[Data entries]

________

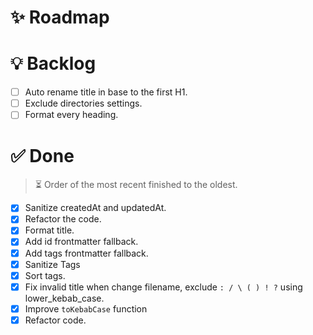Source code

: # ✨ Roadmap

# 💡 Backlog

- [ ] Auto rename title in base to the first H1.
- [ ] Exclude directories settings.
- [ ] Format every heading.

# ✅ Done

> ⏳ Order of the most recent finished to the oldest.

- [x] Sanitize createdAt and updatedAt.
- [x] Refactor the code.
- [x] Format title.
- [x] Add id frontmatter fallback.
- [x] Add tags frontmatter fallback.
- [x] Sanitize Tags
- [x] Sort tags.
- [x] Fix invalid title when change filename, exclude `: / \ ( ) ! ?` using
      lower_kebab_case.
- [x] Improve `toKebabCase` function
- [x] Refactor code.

________

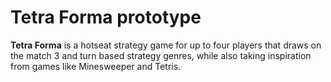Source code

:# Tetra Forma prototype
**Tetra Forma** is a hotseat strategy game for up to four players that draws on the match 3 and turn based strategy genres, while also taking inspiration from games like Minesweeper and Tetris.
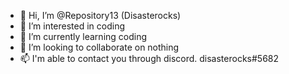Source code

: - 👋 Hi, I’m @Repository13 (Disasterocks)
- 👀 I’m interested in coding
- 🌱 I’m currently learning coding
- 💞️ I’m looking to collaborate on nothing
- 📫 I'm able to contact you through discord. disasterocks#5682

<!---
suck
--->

________

> [ABOUT THIS TASK]
From the records above, copy exactly the lines starting at the one with "Minesweeper and Tetris." and ending at the one with "- 🌱 I’m currently learning coding", and no others. Pictures stay out.

> [RESPONSE TO THIS TASK]
**Tetra Forma** is a hotseat strategy game for up to four players that draws on the match 3 and turn based strategy genres, while also taking inspiration from games like Minesweeper and Tetris.
Source code

: - 👋 Hi, I’m @Repository13 (Disasterocks)
- 👀 I’m interested in coding
- 🌱 I’m currently learning coding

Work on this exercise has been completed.